### [INSTRUCTIONS FOR THE TASK]
Filter the entries, keeping every line with the string "psql".

++++++

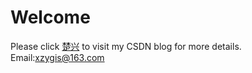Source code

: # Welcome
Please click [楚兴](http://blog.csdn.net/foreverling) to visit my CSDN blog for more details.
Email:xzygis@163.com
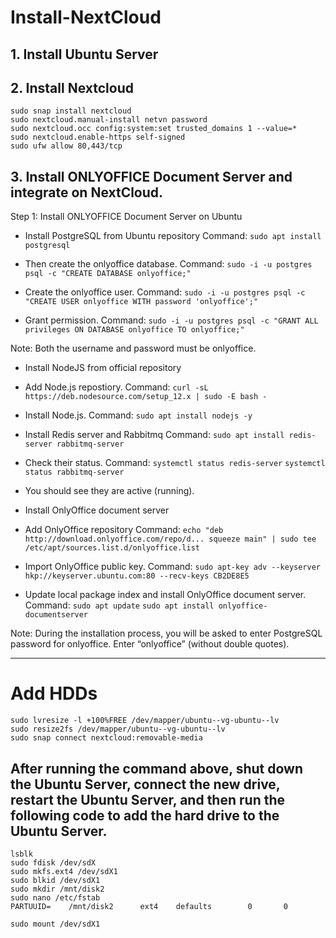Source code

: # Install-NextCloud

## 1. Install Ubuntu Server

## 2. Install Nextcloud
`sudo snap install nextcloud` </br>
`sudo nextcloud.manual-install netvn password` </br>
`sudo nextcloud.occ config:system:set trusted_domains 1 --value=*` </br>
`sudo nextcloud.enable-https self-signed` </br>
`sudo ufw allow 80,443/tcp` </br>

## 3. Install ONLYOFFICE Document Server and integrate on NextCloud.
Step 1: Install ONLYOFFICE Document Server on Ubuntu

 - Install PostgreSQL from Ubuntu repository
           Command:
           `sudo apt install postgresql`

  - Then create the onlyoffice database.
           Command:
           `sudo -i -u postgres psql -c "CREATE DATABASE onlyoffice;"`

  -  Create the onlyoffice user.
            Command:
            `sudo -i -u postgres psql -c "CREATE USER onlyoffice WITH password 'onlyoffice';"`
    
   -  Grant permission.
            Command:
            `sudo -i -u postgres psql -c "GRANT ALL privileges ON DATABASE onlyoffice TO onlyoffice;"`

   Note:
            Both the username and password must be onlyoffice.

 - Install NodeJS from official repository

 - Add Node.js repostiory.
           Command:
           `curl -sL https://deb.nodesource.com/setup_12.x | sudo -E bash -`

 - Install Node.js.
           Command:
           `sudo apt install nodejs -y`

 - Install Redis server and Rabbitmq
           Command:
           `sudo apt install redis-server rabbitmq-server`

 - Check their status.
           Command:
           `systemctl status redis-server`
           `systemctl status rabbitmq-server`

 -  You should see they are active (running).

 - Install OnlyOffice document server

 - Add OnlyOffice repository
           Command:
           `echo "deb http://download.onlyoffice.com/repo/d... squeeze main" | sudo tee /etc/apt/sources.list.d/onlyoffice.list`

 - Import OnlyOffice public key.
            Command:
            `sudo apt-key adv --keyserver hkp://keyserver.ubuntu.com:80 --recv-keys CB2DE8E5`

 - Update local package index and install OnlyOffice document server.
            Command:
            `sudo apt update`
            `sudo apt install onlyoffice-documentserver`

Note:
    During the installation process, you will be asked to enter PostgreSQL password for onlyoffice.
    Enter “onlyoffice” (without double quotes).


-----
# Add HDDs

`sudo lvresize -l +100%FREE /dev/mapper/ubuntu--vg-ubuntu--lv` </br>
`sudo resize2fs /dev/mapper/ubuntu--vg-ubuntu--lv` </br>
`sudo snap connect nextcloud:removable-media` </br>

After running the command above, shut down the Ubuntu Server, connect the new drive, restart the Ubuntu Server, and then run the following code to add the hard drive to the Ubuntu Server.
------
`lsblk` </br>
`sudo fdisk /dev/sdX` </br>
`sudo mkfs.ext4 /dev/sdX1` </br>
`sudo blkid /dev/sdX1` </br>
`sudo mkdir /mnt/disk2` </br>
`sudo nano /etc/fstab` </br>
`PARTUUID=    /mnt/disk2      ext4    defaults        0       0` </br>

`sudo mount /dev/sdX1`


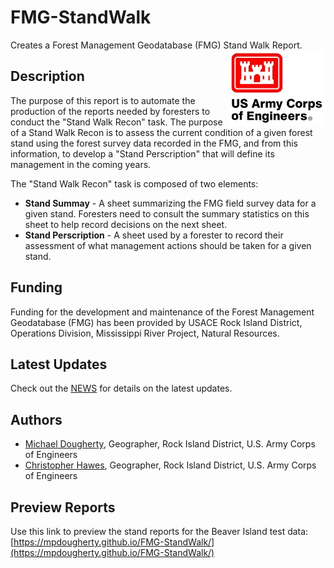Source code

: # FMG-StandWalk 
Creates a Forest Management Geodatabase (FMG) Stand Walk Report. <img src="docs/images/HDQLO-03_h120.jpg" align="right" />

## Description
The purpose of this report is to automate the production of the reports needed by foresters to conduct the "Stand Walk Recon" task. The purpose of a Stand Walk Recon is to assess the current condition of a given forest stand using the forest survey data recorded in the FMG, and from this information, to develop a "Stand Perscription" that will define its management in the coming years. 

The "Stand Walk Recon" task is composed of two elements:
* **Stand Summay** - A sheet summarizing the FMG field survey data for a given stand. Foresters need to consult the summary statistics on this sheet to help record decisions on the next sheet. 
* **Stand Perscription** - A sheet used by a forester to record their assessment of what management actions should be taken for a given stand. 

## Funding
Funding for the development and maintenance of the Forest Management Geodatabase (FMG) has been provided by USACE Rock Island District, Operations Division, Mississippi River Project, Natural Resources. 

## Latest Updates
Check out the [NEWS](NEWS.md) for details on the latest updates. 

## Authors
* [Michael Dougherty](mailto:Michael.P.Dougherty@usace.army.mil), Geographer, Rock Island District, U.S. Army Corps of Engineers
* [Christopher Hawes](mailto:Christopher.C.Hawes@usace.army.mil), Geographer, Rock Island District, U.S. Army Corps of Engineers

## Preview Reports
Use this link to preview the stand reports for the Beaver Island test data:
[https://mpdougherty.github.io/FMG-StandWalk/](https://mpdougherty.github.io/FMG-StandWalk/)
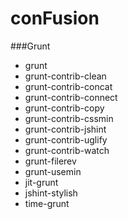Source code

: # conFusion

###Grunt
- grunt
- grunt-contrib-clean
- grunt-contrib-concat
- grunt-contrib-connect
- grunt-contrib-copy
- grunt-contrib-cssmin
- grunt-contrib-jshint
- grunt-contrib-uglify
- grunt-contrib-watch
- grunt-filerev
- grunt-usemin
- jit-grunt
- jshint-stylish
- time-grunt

++++++

### [YOUR RESPONSE]
           `sudo -i -u postgres psql -c "CREATE DATABASE onlyoffice;"`
            `sudo -i -u postgres psql -c "CREATE USER onlyoffice WITH password 'onlyoffice';"`
            `sudo -i -u postgres psql -c "GRANT ALL privileges ON DATABASE onlyoffice TO onlyoffice;"`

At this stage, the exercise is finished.